**EXERCISE BRIEF:** In the listing that follows, copy out each line that includes the word "optimization".
■ ■ ■ ■ ■
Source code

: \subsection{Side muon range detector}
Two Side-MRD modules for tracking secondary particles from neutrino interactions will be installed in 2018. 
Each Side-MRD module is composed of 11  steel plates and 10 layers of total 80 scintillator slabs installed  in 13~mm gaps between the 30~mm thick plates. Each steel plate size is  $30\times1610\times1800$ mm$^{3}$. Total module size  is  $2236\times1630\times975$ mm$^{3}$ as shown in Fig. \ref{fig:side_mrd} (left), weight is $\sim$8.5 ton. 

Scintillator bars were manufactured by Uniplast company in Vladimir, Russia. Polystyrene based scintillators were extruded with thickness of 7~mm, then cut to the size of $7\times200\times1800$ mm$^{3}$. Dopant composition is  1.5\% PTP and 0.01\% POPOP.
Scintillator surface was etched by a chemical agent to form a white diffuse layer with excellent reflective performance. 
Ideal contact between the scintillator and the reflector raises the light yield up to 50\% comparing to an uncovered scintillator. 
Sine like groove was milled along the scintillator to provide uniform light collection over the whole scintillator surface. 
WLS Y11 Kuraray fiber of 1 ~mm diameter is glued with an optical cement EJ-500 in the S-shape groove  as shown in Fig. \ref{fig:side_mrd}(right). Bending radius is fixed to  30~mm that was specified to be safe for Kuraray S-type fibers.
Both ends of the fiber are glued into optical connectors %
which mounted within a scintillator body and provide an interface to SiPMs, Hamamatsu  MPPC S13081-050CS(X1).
■ ■ ■ ■ ■
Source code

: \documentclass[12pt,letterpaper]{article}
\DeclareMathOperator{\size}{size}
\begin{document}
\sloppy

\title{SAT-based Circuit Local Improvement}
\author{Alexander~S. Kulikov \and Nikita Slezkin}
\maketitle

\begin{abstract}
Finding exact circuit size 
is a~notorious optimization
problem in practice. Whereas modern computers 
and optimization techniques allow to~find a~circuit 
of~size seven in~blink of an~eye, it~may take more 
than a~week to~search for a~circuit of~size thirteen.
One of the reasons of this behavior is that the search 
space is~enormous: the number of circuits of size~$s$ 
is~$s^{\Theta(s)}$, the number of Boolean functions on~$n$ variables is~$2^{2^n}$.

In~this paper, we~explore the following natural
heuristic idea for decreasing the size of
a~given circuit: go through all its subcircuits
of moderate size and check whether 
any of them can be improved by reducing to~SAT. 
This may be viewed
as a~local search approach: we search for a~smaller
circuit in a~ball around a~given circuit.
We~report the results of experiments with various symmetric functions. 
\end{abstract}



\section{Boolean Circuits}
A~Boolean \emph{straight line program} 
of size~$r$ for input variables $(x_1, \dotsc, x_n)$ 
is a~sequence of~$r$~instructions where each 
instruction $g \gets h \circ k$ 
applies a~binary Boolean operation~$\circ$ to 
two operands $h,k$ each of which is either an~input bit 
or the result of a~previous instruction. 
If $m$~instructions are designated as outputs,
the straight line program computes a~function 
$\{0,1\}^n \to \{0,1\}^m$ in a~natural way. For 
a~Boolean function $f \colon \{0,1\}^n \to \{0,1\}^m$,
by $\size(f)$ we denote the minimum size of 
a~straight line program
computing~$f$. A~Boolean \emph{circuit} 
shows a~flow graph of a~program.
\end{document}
■ ■ ■ ■ ■
**OUTPUT BELOW:**
is a~notorious optimization
and optimization techniques allow to~find a~circuit 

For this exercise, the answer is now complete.